Comic Neue: Cool or Cruel?

For those of us with an eye for design or a love of typography, the big news this week is about the Comic Sans makeover and the reveal of Comic Neue. If this is news to you, head over to Craig Rozynski’s site to take a look at an old font frenemy with a seriously smooth facelift.

Sure, kindergarten teachers and break-room memo hangers love Comic Sans, but designers and editors consider it to be the red-headed stepchild of the great font family. That is suddenly sad to me because it’s just a child’s font. It seems cruel to pin so much disgust on a kindly sans-serif.

As early as college, Comic Sans was on my list of IGNORE fonts. Along with Brush Script, it just seemed to be trying too hard. It was clearly not cool, even if it was more legible than Brush Script. I’m anthropomorphizing my fonts. Had you noticed? I can’t be the only one. When you spend a lot of time working intimately with fonts, they begin to conjure up personalities in your mind.

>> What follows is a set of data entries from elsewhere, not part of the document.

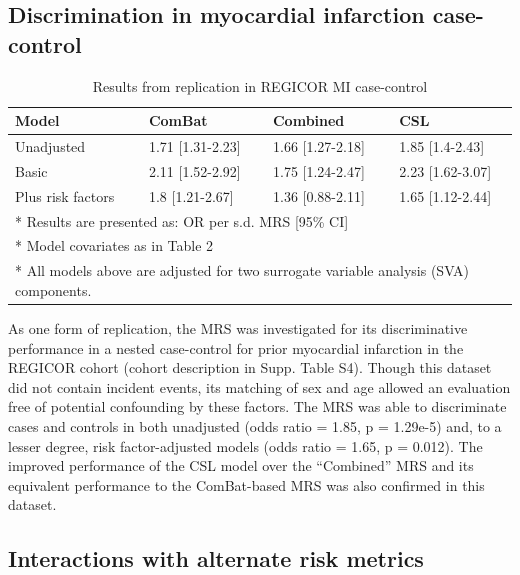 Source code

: \documentclass[]{article}
\begin{document}
\hypertarget{discrimination-in-myocardial-infarction-case-control}{%
\subsection{Discrimination in myocardial infarction
case-control}\label{discrimination-in-myocardial-infarction-case-control}}

\begin{table}[t]

\caption{\label{tab:regicor}Results from replication in REGICOR MI case-control}
\centering
\begin{tabular}{llll}
\toprule
Model & ComBat & Combined & CSL\\
\midrule
Unadjusted & 1.71 [1.31-2.23] & 1.66 [1.27-2.18] & 1.85 [1.4-2.43]\\
Basic & 2.11 [1.52-2.92] & 1.75 [1.24-2.47] & 2.23 [1.62-3.07]\\
Plus risk factors & 1.8 [1.21-2.67] & 1.36 [0.88-2.11] & 1.65 [1.12-2.44]\\
\bottomrule
\multicolumn{4}{l}{* Results are presented as: OR per s.d. MRS [95\% CI]}\\
\multicolumn{4}{l}{* Model covariates as in Table 2}\\
\multicolumn{4}{l}{* All models above are adjusted for two surrogate variable analysis (SVA) components.}\\
\end{tabular}
\end{table}

As one form of replication, the MRS was investigated for its
discriminative performance in a nested case-control for prior myocardial
infarction in the REGICOR cohort (cohort description in Supp. Table S4).
Though this dataset did not contain incident events, its matching of sex
and age allowed an evaluation free of potential confounding by these
factors. The MRS was able to discriminate cases and controls in both
unadjusted (odds ratio = 1.85, p = 1.29e-5) and, to a lesser degree,
risk factor-adjusted models (odds ratio = 1.65, p = 0.012). The improved
performance of the CSL model over the ``Combined'' MRS and its
equivalent performance to the ComBat-based MRS was also confirmed in
this dataset.

\hypertarget{interactions-with-alternate-risk-metrics}{%
\subsection{Interactions with alternate risk
metrics}\label{interactions-with-alternate-risk-metrics}}
\end{document}

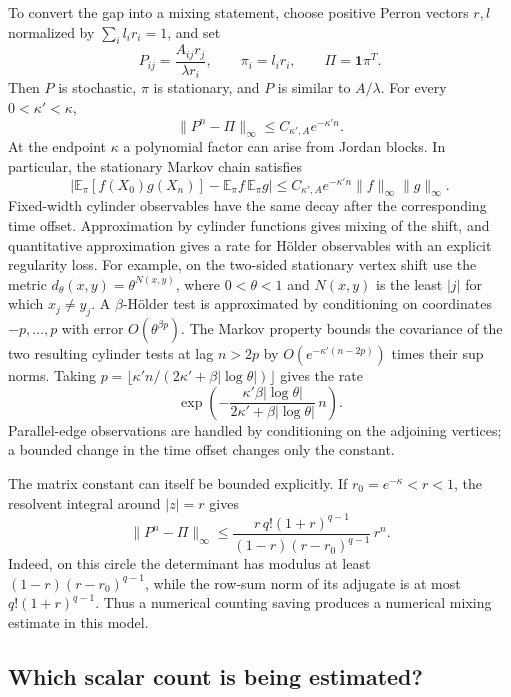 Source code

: To convert the gap into a mixing statement, choose positive Perron
vectors $r,l$ normalized by $\sum_i l_ir_i=1$, and set
\[
 P_{ij}=\frac{A_{ij}r_j}{\lambda r_i},
 \qquad \pi_i=l_ir_i,\qquad \Pi=\mathbf1\pi^T.
\]
Then $P$ is stochastic, $\pi$ is stationary, and $P$ is similar to
$A/\lambda$. For every $0<\kappa'<\kappa$,
\begin{equation}
 \|P^n-\Pi\|_\infty\leq C_{\kappa',A}e^{-\kappa'n}.
 \label{eq:countmixparry}
\end{equation}
At the endpoint $\kappa$ a polynomial factor can arise from Jordan
blocks. In particular, the stationary Markov chain satisfies
\[
 \left|\mathbb E_\pi[f(X_0)g(X_n)]
       -\mathbb E_\pi f\,\mathbb E_\pi g\right|
 \leq C_{\kappa',A}e^{-\kappa'n}\|f\|_\infty\|g\|_\infty.
\]
Fixed-width cylinder observables have the same decay after the
corresponding time offset. Approximation by cylinder functions gives
mixing of the shift, and quantitative approximation gives a rate for
H\"older observables with an explicit regularity loss. For example, on
the two-sided stationary vertex shift use the metric $d_\theta(x,y)
=\theta^{N(x,y)}$, where $0<\theta<1$ and $N(x,y)$ is the least
$|j|$ for which $x_j\ne y_j$. A $\beta$-H\"older test is approximated
by conditioning on coordinates $-p,\ldots,p$ with error
$O(\theta^{\beta p})$. The Markov property bounds the covariance of
the two resulting cylinder tests at lag $n>2p$ by
$O(e^{-\kappa'(n-2p)})$ times their sup norms. Taking
$p=\lfloor\kappa'n/(2\kappa'+\beta|\log\theta|)\rfloor$ gives the rate
\[
 \exp\left(-\frac{\kappa'\beta|\log\theta|}
 {2\kappa'+\beta|\log\theta|}\,n\right).
\]
Parallel-edge observations are handled by conditioning on the adjoining
vertices; a bounded change in the time offset changes only the constant.

The matrix constant can itself be bounded explicitly. If
$r_0=e^{-\kappa}<r<1$, the resolvent integral around $|z|=r$ gives
\begin{equation}
 \|P^n-\Pi\|_\infty
 \leq
 \frac{r\,q!(1+r)^{q-1}}
      {(1-r)(r-r_0)^{q-1}}\,r^n.
 \label{eq:countmixmatrixconstant}
\end{equation}
Indeed, on this circle the determinant has modulus at least
$(1-r)(r-r_0)^{q-1}$, while the row-sum norm of its adjugate is
at most $q!(1+r)^{q-1}$. Thus a numerical counting saving produces
a numerical mixing estimate in this model.

\subsection{Which scalar count is being estimated?}
\label{subsec:countmixscalar}

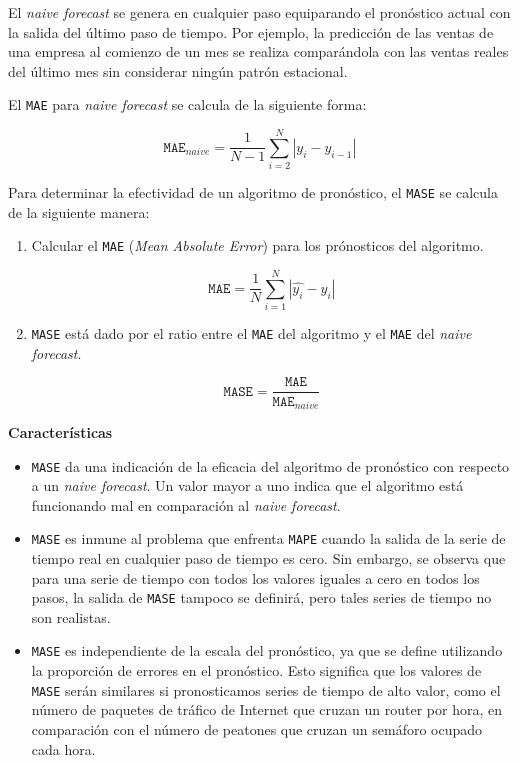 \documentclass[a4paper,12pt]{article}
\begin{document}
El \textit{naive forecast} se genera en cualquier paso equiparando el pronóstico actual con la salida del último paso de tiempo. Por ejemplo, la predicción de las ventas de una empresa al comienzo de un mes se realiza comparándola con las ventas reales del último mes sin considerar ningún patrón estacional.

El \texttt{MAE} para \textit{naive forecast} se calcula de la siguiente forma:

$$
\texttt{MAE}_{naive} = \frac{1}{N-1} \sum_{i=2}^N |y_i - y_{i-1}|
$$

Para determinar la efectividad de un algoritmo de pronóstico, el \texttt{MASE} se calcula de la siguiente manera:

\begin{enumerate}[noitemsep, topsep=2pt]
	\item Calcular el \texttt{MAE} (\textit{Mean Absolute Error}) para los prónosticos del algoritmo.
	
	$$
	\texttt{MAE} = \frac{1}{N} \sum_{i=1}^N |\hat{y_i} - y_i|	
	$$	
	\item \texttt{MASE} está dado por el ratio entre el \texttt{MAE} del algoritmo y el \texttt{MAE} del \textit{naive forecast}.
	
	$$
	\texttt{MASE} = \frac{\texttt{MAE}}{\texttt{MAE}_{naive}}	
	$$
	
\end{enumerate}

\textbf{Características}
\begin{itemize}[noitemsep, topsep=2pt]
	\item \texttt{MASE} da una indicación de la eficacia del algoritmo de pronóstico con respecto a un \textit{naive forecast}. Un valor mayor a uno indica que el algoritmo está funcionando mal en comparación al \textit{naive forecast}.

	\item \texttt{MASE} es inmune al problema que enfrenta \texttt{MAPE} cuando la salida de la serie de tiempo real en cualquier paso de tiempo es cero. Sin embargo, se observa que para una serie de tiempo con todos los valores iguales a cero en todos los pasos, la salida de \texttt{MASE} tampoco se definirá, pero tales series de tiempo no son realistas.
	
	\item \texttt{MASE} es independiente de la escala del pronóstico, ya que se define utilizando la proporción de errores en el pronóstico. Esto significa que los valores de \texttt{MASE} serán similares si pronosticamos series de tiempo de alto valor, como el número de paquetes de tráfico de Internet que cruzan un router por hora, en comparación con el número de peatones que cruzan un semáforo ocupado cada hora.
\end{itemize}
\end{document}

Of course they do; fonts are designed to convey a message that goes beyond the actual letters.

Brush Script has a strawberry-blonde mustache and four days of stubble. He’s got a slight drinking problem and he shows up six days a week to ride bucking Broncos because it’s the only life he’s ever known. Comic Sans… ah, well, I guess Comic Sans is that kid at a seventh-grade party who just can’t seem to say or do the right thing. Just as everyone starts to relax and enjoy themselves, he jumps up on the couch and announces, “IF YOU SPRINKLE WHEN YOU TINKLE, PLEASE BE NEAT AND WIPE THE SEAT!” He then guffaws and spills Hawaiian Punch on the rug. He’s not a bad fellow, he’s just hopelessly out of sync.

I have spent thousands of hours focused on choosing the right type for the message. I have obsessed about font sizes, kerning, tracking, bolding, underlining and shadowing. I have wrangled and stretched type, sometimes for its own good and sometimes for selfish reasons. In all that time, Comic Sans remained an old, bad joke. Any time a friend posted something online in Comic Sans, I cringed. When editing content in Comic Sans, I encouraged the author to reconsider his font choice. Every time.

There has never been any room for Comic Sans in my life and certainly not in my brochures, my websites or my headlines. But as of today, I feel differently. I feel a bit sorry for Comic Sans. I mean it’s in the name! “Comic Without” or “Without Comedy”? I know I’ve certainly always been humorless in my approach to this outsider font.

The release of Comic Neue has made me realize how much the design community has neglected and bullied poor Comic Sans. As Comic Neue makes the scene — flashier, smoother and just plain cooler — I can’t help but think of Comic Sans standing nearby in the shadows and wishing he could get this much fanfare for once, as he takes a sip of his punch and it dribbles down his chin and on to his new shirt.